Dans l’ensemble, nous pensons que le mélange actuel de politiques est très peu susceptible de stimuler une reprise généralisée de l’industrie manufacturière américaine, en particulier dans les secteurs à forte intensité de main-d’œuvre. Bien que les tarifs et les incitations puissent favoriser certains secteurs à forte valeur ajoutée, trop d’obstacles structurels subsistent pour ceux qui n’ont pas déjà une forte présence aux États-Unis. De plus, de nombreuses entreprises américaines qui produisent à l’étranger ciblent les marchés étrangers plutôt que d’exporter vers les États-Unis.

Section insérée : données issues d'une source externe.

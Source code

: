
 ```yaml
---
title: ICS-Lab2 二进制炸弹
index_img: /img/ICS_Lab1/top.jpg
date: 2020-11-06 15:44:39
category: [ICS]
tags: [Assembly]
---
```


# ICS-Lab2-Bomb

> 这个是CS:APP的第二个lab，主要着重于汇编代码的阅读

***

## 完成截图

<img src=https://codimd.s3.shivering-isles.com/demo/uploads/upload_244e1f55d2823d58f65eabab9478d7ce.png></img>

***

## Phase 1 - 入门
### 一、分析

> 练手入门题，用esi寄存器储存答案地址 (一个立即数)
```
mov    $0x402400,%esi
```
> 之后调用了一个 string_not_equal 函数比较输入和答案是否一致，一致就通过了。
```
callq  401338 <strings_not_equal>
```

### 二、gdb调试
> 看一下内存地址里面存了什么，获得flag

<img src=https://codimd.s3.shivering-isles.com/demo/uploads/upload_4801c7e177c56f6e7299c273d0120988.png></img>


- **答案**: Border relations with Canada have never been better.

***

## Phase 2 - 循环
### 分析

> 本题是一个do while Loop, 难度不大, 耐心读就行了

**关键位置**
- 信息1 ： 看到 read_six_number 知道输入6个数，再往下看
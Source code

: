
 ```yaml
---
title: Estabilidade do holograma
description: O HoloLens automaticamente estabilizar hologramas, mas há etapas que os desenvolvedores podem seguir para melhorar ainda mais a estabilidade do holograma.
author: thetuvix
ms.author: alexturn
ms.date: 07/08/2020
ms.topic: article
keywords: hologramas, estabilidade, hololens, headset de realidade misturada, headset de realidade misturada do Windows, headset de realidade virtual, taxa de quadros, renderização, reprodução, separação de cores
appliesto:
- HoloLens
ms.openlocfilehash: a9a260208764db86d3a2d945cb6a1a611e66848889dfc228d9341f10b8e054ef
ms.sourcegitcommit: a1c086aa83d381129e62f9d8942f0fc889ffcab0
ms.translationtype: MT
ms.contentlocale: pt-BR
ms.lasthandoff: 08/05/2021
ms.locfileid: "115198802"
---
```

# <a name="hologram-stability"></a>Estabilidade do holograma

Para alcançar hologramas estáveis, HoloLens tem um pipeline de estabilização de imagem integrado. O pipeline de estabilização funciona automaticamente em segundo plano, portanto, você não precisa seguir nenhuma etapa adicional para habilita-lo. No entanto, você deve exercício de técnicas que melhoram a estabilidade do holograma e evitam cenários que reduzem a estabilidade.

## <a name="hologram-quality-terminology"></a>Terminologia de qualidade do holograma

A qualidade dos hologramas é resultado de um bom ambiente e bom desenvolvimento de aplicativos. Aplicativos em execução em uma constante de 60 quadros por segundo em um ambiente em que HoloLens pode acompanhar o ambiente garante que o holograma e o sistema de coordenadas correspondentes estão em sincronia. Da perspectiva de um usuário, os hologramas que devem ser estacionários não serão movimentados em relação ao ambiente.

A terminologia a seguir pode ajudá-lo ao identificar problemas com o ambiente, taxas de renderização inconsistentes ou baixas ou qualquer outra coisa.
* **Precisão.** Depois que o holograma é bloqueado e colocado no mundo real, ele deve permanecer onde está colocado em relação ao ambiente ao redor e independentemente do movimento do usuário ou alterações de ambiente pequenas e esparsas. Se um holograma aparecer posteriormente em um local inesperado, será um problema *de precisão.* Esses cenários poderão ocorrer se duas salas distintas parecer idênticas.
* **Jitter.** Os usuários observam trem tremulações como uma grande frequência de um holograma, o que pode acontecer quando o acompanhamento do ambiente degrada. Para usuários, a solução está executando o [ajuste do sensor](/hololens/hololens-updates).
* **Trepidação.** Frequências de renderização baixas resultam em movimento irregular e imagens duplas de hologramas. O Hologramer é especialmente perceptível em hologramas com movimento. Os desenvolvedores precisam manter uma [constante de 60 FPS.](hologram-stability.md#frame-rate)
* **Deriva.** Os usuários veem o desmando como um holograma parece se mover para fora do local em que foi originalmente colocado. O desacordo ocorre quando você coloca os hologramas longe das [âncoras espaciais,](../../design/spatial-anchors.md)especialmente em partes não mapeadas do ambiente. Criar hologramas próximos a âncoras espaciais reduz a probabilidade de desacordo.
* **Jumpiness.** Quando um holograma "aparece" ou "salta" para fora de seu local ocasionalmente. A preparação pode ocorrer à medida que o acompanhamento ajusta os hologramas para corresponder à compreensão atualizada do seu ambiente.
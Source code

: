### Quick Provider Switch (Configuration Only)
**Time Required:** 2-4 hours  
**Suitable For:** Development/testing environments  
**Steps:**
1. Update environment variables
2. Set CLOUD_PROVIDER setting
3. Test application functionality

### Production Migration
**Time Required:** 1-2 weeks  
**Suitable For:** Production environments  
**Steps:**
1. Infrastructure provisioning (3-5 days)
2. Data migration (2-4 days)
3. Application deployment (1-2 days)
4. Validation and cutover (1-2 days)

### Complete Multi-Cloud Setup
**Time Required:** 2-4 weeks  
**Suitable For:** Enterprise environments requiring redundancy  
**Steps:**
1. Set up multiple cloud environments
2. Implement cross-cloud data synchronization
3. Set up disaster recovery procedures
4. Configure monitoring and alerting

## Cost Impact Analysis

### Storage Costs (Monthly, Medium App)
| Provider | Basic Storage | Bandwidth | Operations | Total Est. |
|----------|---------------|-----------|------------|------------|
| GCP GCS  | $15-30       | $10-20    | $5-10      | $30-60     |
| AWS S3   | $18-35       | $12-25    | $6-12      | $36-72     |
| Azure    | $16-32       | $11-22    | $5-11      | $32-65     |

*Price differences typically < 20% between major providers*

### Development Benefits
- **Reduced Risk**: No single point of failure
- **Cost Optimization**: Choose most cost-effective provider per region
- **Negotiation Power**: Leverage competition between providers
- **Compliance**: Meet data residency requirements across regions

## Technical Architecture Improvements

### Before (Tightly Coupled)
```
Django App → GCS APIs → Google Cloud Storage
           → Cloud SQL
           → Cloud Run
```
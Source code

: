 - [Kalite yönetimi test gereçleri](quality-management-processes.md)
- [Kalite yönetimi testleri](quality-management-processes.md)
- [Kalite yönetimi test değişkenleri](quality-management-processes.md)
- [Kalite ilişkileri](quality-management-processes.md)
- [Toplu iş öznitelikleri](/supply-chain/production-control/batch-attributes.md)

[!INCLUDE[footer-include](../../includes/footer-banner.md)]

En conséquence, nous prévoyons une croissance de la production industrielle de 0,1 % en 2025 et une baisse de -0,9 % en 2026, bien inférieures à nos prévisions de décembre 2024 (avant l’investiture) de 1,7 % et 2,6 % respectivement, ce qui suggère un environnement d’investissement peu dynamique pour la plupart des secteurs.
Des progrès manufacturiers — mais pas de renaissance
Le tableau qui se dessine est complexe. L’administration Trump a obtenu certains succès en persuadant des partenaires commerciaux et des multinationales d’investir dans l’industrie manufacturière américaine, bien que les bénéfices soient principalement limités aux secteurs déjà bien établis dans le pays.
Les tarifs douaniers ont contribué à obtenir des engagements d’investissement, même si ceux-ci ne sont pas toujours ce qu’ils semblent être. Les incitations ont également joué un rôle, et le style présidentiel unique de Trump a pu favoriser certaines réussites commerciales.
En parallèle, les tarifs de Trump ont contribué à créer un environnement économique imprévisible, rendant les décisions d’investissement à long terme plus difficiles. De nombreuses entreprises attendent que la tempête passe. L’absence de stratégie efficace en matière de main-d’œuvre, combinée à une politique anti-immigration active, réduit l’attrait des États-Unis comme base pour les industries à forte intensité de main-d’œuvre — un effet secondaire regrettable pour une administration qui promettait le retour de millions d’emplois en usine.
En résumé, les politiques de l’administration ont tendance à s’annuler mutuellement. Il y aura des progrès dans l’industrie manufacturière américaine dans les années à venir, principalement grâce aux initiatives existantes et à l’expansion des secteurs déjà bien implantés. Mais le rêve d’une réindustrialisation massive semble encore bien lointain.
- Malgré les promesses d'investissement annoncées, la relocalisation effective de la production manufacturière américaine reste limitée et concentrée dans les secteurs déjà présents sur le territoire national.
- Les droits de douane et les mesures incitatives ont stimulé les industries à forte valeur ajoutée telles que les semi-conducteurs et l'aérospatiale, mais la réindustrialisation à plus grande échelle se heurte à des obstacles structurels majeurs.
- La pénurie de main-d'œuvre, les salaires élevés et les politiques commerciales imprévisibles jettent le doute sur la promesse d'une relance de l'industrie manufacturière.